Article Abstract

Mobile-based blended learning for capacity building of health providers in rural Afghanistan

Authors: Syeda Nateela Tirmizi, Shariq Khoja, Scott Patten, Abdul Wahab Yousafzai, Richard E. Scott, Hammad Durrani, Wafa Khoja, Nida Husyin

Abstract

Background: Mobile-based blended learning initiative was launched in November 2014 in Badakshan province of Afghanistan by Tech4Life Enterprises, Aga Khan Health Service, Afghanistan (AKHS, A), and the University of Calgary, Canada. The goal of this initiative was to improve knowledge of health providers related to four major mental health problems, namely depression, psychosis, post-traumatic stress disorder (PTSD) and drug abuse.
Methods: This paper presents the results of quasi-experimental study conducted in 4 intervention districts in Badakshan for improvement in the knowledge among health providers about depression.
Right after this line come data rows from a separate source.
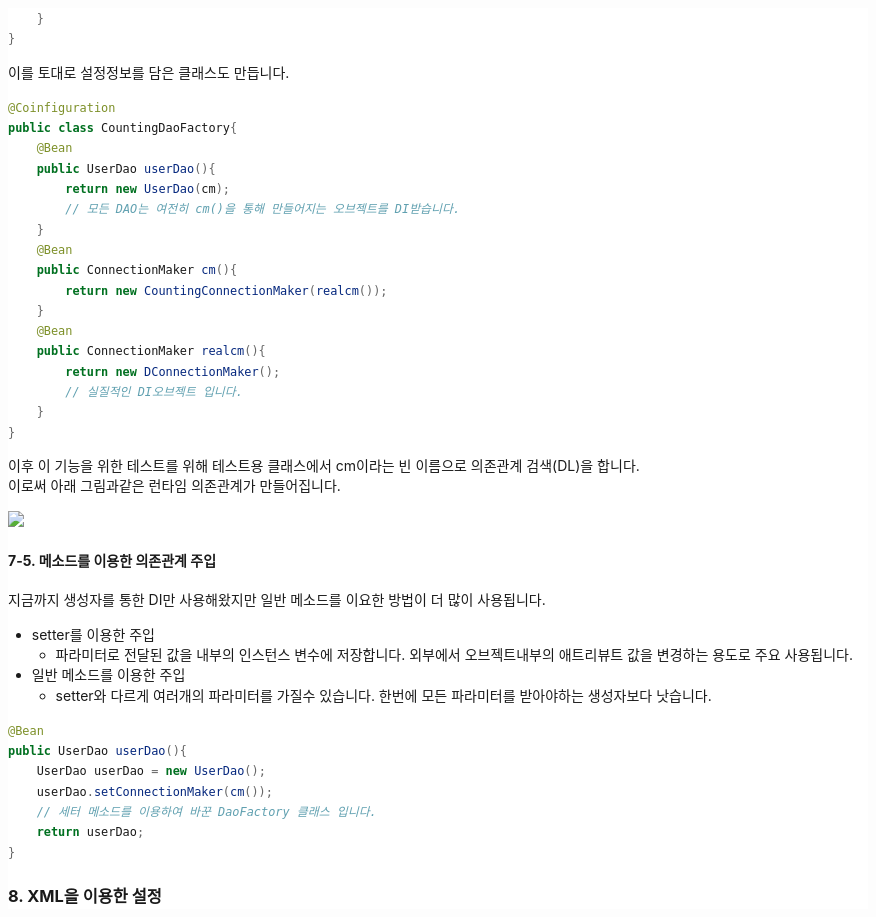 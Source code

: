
 ```java
	}
}
```

이를 토대로 설정정보를 담은 클래스도 만듭니다.

```java
@Coinfiguration
public class CountingDaoFactory{
	@Bean
	public UserDao userDao(){
		return new UserDao(cm);
		// 모든 DAO는 여전히 cm()을 통해 만들어지는 오브젝트를 DI받습니다.
	}
	@Bean
	public ConnectionMaker cm(){
		return new CountingConnectionMaker(realcm());
	}
	@Bean
	public ConnectionMaker realcm(){
		return new DConnectionMaker();
		// 실질적인 DI오브젝트 입니다.
	}
}
```

이후 이 기능을 위한 테스트를 위해 테스트용 클래스에서 cm이라는 빈 이름으로 의존관계 검색(DL)을 합니다.  
이로써 아래 그림과같은 런타임 의존관계가 만들어집니다.  

[![](https://mermaid.ink/img/eyJjb2RlIjoiZ3JhcGggTFJcbkFbVXNlckRhb10gLS0-IEJbQ291bnRpbmdDTV0gLS0-IENbRENvbm5lY3Rpb25NYWtlcl0iLCJtZXJtYWlkIjp7InRoZW1lIjoiZGFyayJ9LCJ1cGRhdGVFZGl0b3IiOmZhbHNlLCJhdXRvU3luYyI6dHJ1ZSwidXBkYXRlRGlhZ3JhbSI6ZmFsc2V9)](https://mermaid-js.github.io/mermaid-live-editor/edit#eyJjb2RlIjoiZ3JhcGggTFJcbkFbVXNlckRhb10gLS0-IEJbQ291bnRpbmdDTV0gLS0-IENbRENvbm5lY3Rpb25NYWtlcl0iLCJtZXJtYWlkIjoie1xuICBcInRoZW1lXCI6IFwiZGFya1wiXG59IiwidXBkYXRlRWRpdG9yIjpmYWxzZSwiYXV0b1N5bmMiOnRydWUsInVwZGF0ZURpYWdyYW0iOmZhbHNlfQ)

#### 7-5. 메소드를 이용한 의존관계 주입
지금까지 생성자를 통한 DI만 사용해왔지만 일반 메소드를 이요한 방법이 더 많이 사용됩니다.  
- setter를 이용한 주입
  - 파라미터로 전달된 값을 내부의 인스턴스 변수에 저장합니다. 외부에서 오브젝트내부의 애트리뷰트 값을 변경하는 용도로 주요 사용됩니다.
- 일반 메소드를 이용한 주입
  - setter와 다르게 여러개의 파라미터를 가질수 있습니다. 한번에 모든 파라미터를 받아야하는 생성자보다 낫습니다.

```java
@Bean
public UserDao userDao(){
	UserDao userDao = new UserDao();
	userDao.setConnectionMaker(cm());
	// 세터 메소드를 이용하여 바꾼 DaoFactory 클래스 입니다.
	return userDao;
}
```

### 8. XML을 이용한 설정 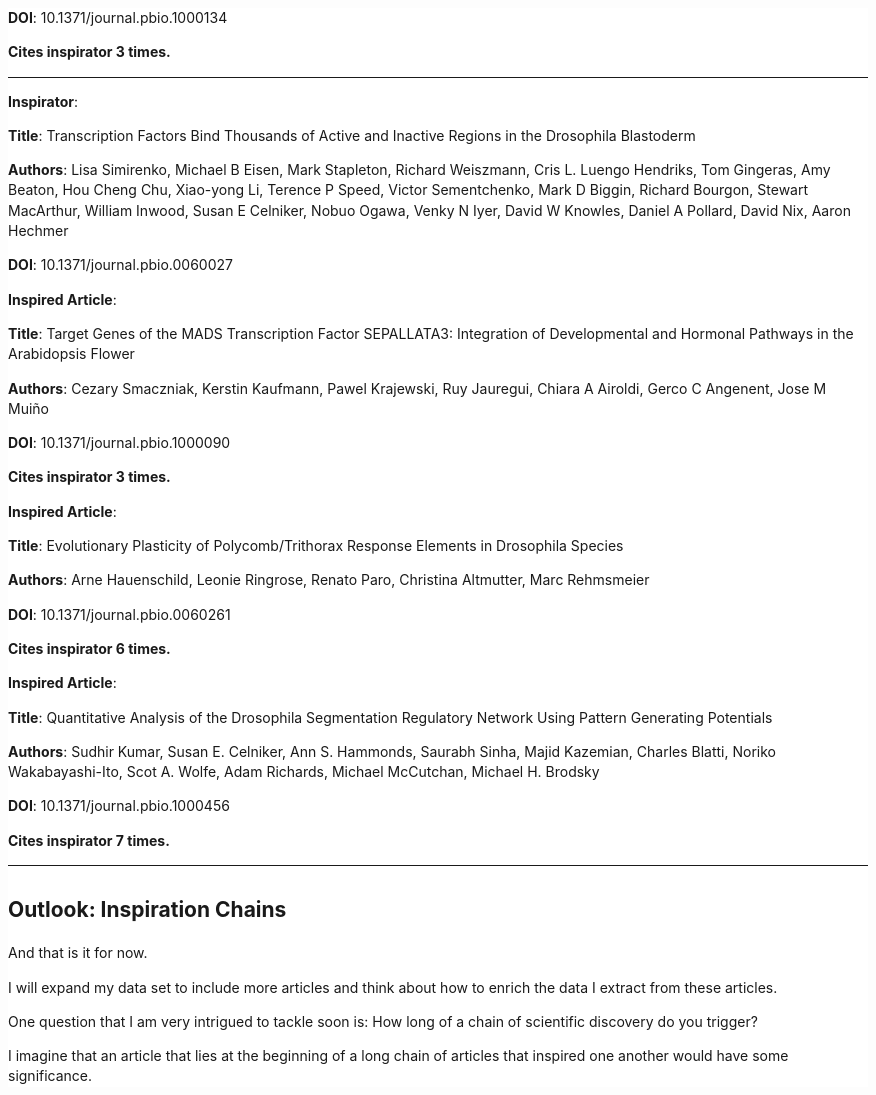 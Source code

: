 **DOI**: 10.1371/journal.pbio.1000134
    
**Cites inspirator 3 times.**
    
--------------------------------------
    
**Inspirator**:

**Title**: Transcription Factors Bind Thousands of Active and Inactive Regions in the Drosophila Blastoderm 
    
**Authors**: Lisa Simirenko, Michael B Eisen, Mark Stapleton, Richard Weiszmann, Cris L. Luengo Hendriks, Tom Gingeras, Amy Beaton, Hou Cheng Chu, Xiao-yong Li, Terence P Speed, Victor Sementchenko, Mark D Biggin, Richard Bourgon, Stewart MacArthur, William Inwood, Susan E Celniker, Nobuo Ogawa, Venky N Iyer, David W Knowles, Daniel A Pollard, David Nix, Aaron Hechmer
    
**DOI**: 10.1371/journal.pbio.0060027
    
**Inspired Article**:
    
**Title**: Target Genes of the MADS Transcription Factor SEPALLATA3: Integration of Developmental and Hormonal Pathways in the Arabidopsis Flower
    
**Authors**: Cezary Smaczniak, Kerstin Kaufmann, Pawel Krajewski, Ruy Jauregui, Chiara A Airoldi, Gerco C Angenent, Jose M Muiño
    
**DOI**: 10.1371/journal.pbio.1000090
    
**Cites inspirator 3 times.**
    
**Inspired Article**:

**Title**: Evolutionary Plasticity of Polycomb/Trithorax Response Elements in Drosophila Species
    
**Authors**: Arne Hauenschild, Leonie Ringrose, Renato Paro, Christina Altmutter, Marc Rehmsmeier
    
**DOI**: 10.1371/journal.pbio.0060261
    
**Cites inspirator 6 times.**
    
**Inspired Article**:
    
**Title**: Quantitative Analysis of the Drosophila Segmentation Regulatory Network Using Pattern Generating Potentials
    
**Authors**: Sudhir Kumar, Susan E. Celniker, Ann S. Hammonds, Saurabh Sinha, Majid Kazemian, Charles Blatti, Noriko Wakabayashi-Ito, Scot A. Wolfe, Adam Richards, Michael McCutchan, Michael H. Brodsky
    
**DOI**: 10.1371/journal.pbio.1000456
    
**Cites inspirator 7 times.**
    
--------------------------------------
    

## Outlook: Inspiration Chains

And that is it for now.

I will expand my data set to include more articles and think about how to enrich
the data I extract from these articles.

One question that I am very intrigued to tackle soon is: How long of a chain of
scientific discovery do you trigger?

I imagine that an article that lies at the beginning of a long chain of articles
that inspired one another would have some significance.

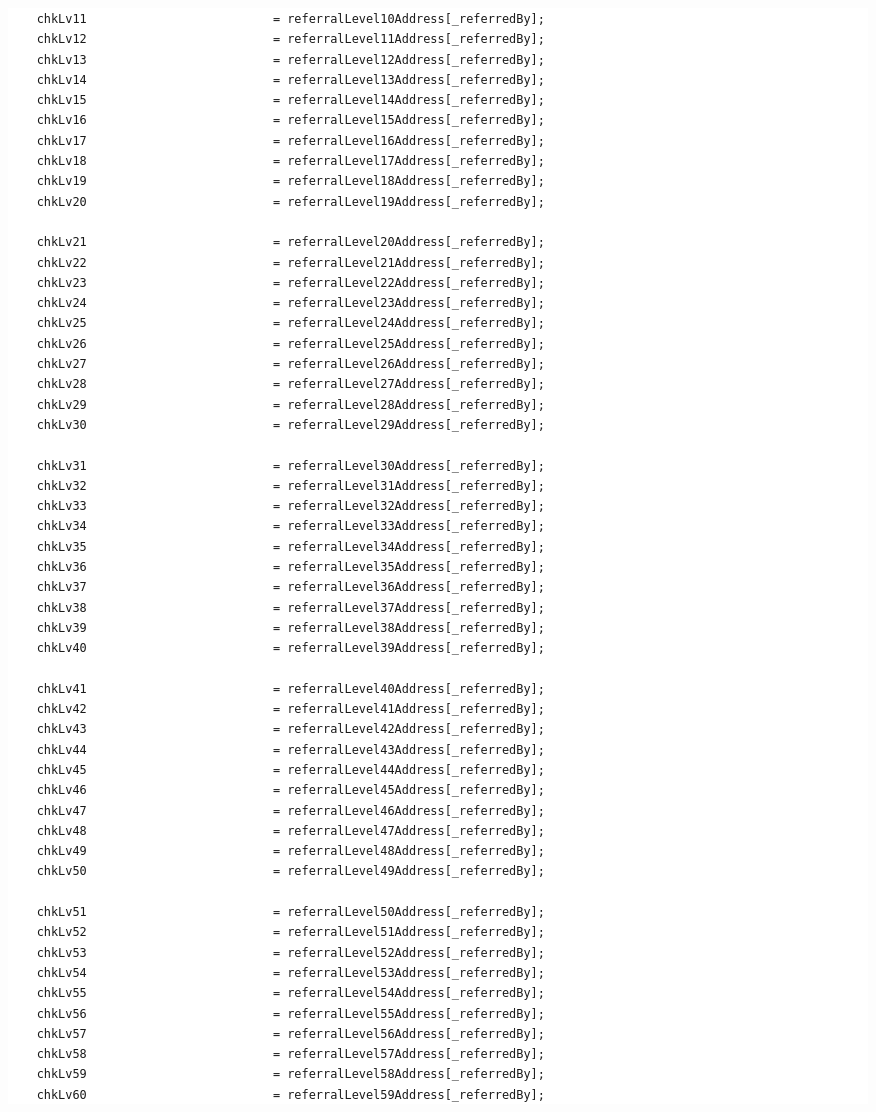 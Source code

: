 		chkLv11                          = referralLevel10Address[_referredBy];
	    chkLv12                          = referralLevel11Address[_referredBy];
        chkLv13                          = referralLevel12Address[_referredBy];
        chkLv14                          = referralLevel13Address[_referredBy];
        chkLv15                          = referralLevel14Address[_referredBy];
        chkLv16                          = referralLevel15Address[_referredBy];
        chkLv17                          = referralLevel16Address[_referredBy];
        chkLv18                          = referralLevel17Address[_referredBy];
        chkLv19                          = referralLevel18Address[_referredBy];
        chkLv20                          = referralLevel19Address[_referredBy];
		
	    chkLv21                          = referralLevel20Address[_referredBy];
	    chkLv22                          = referralLevel21Address[_referredBy];
        chkLv23                          = referralLevel22Address[_referredBy];
        chkLv24                          = referralLevel23Address[_referredBy];
        chkLv25                          = referralLevel24Address[_referredBy];
        chkLv26                          = referralLevel25Address[_referredBy];
        chkLv27                          = referralLevel26Address[_referredBy];
        chkLv28                          = referralLevel27Address[_referredBy];
        chkLv29                          = referralLevel28Address[_referredBy];
        chkLv30                          = referralLevel29Address[_referredBy];
		
		chkLv31                          = referralLevel30Address[_referredBy];
	    chkLv32                          = referralLevel31Address[_referredBy];
        chkLv33                          = referralLevel32Address[_referredBy];
        chkLv34                          = referralLevel33Address[_referredBy];
        chkLv35                          = referralLevel34Address[_referredBy];
        chkLv36                          = referralLevel35Address[_referredBy];
        chkLv37                          = referralLevel36Address[_referredBy];
        chkLv38                          = referralLevel37Address[_referredBy];
        chkLv39                          = referralLevel38Address[_referredBy];
        chkLv40                          = referralLevel39Address[_referredBy];
		
		chkLv41                          = referralLevel40Address[_referredBy];
	    chkLv42                          = referralLevel41Address[_referredBy];
        chkLv43                          = referralLevel42Address[_referredBy];
        chkLv44                          = referralLevel43Address[_referredBy];
        chkLv45                          = referralLevel44Address[_referredBy];
        chkLv46                          = referralLevel45Address[_referredBy];
        chkLv47                          = referralLevel46Address[_referredBy];
        chkLv48                          = referralLevel47Address[_referredBy];
        chkLv49                          = referralLevel48Address[_referredBy];
        chkLv50                          = referralLevel49Address[_referredBy];
		
		chkLv51                          = referralLevel50Address[_referredBy];
	    chkLv52                          = referralLevel51Address[_referredBy];
        chkLv53                          = referralLevel52Address[_referredBy];
        chkLv54                          = referralLevel53Address[_referredBy];
        chkLv55                          = referralLevel54Address[_referredBy];
        chkLv56                          = referralLevel55Address[_referredBy];
        chkLv57                          = referralLevel56Address[_referredBy];
        chkLv58                          = referralLevel57Address[_referredBy];
        chkLv59                          = referralLevel58Address[_referredBy];
        chkLv60                          = referralLevel59Address[_referredBy];
		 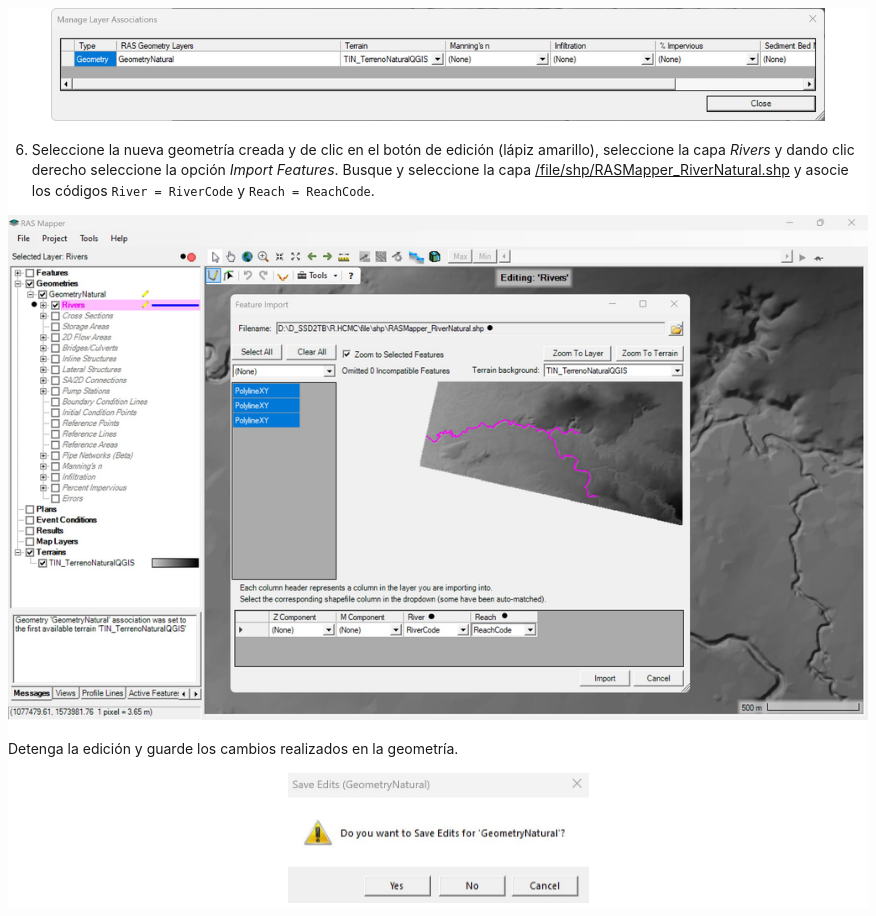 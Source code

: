 <div align="center"><img src="graph/HECRAS_RASMapperCreateNewGeometry1.jpg" alt="R.SIGE" width="90%" border="0" /></div>

6. Seleccione la nueva geometría creada y de clic en el botón de edición (lápiz amarillo), seleccione la capa _Rivers_ y dando clic derecho seleccione la opción _Import Features_. Busque y seleccione la capa [/file/shp/RASMapper_RiverNatural.shp](../../file/shp/RASMapper_RiverNatural.zip) y asocie los códigos `River = RiverCode` y `Reach = ReachCode`.

<div align="center"><img src="graph/HECRAS_RASMapperEditRivers.jpg" alt="R.SIGE" width="100%" border="0" /></div>

Detenga la edición y guarde los cambios realizados en la geometría.

<div align="center"><img src="graph/HECRAS_RASMapperEditRivers1.jpg" alt="R.SIGE" width="35%" border="0" /></div>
The results were compared with three control districts for the change in knowledge scores.
Results: Sixty-two health providers completed pre and post module questionnaires from case district, while 31 health providers did so from the control sites. Significant change was noticed in the case districts, where overall knowledge scores changed from 45% in pre-intervention test to 63% in post-intervention test. Overall background knowledge of pre to post module test scores changed from 30% to 40%, knowledge of symptoms showed correct responses raised from 25% to 44%, knowledge related to causes of depression from overall districts showed change from 22% to 51%, and treatment knowledge of depression improved from 29% to 35%. Average gain in scores among cases was 16.06, compared to 6.8 in controls.
Conclusions: The study confirms that a blended Learning approach with multiple learning techniques for health providers in Badakshan, Afghanistan, enhanced their knowledge and offers an effective solution to overcome challenges in continuing education. Further research is needed to confirm that the gains in knowledge reported here translate into better practice and improved mental health.